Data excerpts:
· · · ·
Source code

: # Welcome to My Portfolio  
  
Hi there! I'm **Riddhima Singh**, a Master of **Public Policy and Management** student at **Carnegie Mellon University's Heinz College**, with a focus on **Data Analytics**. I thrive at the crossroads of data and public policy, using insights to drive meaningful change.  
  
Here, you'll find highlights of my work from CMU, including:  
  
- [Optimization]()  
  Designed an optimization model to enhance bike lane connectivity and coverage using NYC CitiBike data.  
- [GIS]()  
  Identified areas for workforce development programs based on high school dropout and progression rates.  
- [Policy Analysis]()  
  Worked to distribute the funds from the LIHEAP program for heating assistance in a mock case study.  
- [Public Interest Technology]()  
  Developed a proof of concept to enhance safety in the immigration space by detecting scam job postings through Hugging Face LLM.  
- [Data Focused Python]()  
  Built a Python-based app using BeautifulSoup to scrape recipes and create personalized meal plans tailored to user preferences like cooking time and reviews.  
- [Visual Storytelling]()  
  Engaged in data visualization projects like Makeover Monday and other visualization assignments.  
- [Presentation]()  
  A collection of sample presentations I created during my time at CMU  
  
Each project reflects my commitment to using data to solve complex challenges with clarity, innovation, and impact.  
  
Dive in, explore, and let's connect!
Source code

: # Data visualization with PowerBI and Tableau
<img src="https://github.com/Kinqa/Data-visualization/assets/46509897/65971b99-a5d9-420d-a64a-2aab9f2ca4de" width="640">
· · · ·
Instructions for the task: Search the lines above for the string "like" and copy each line that has it.

The answer:
  Built a Python-based app using BeautifulSoup to scrape recipes and create personalized meal plans tailored to user preferences like cooking time and reviews.  
  Engaged in data visualization projects like Makeover Monday and other visualization assignments.  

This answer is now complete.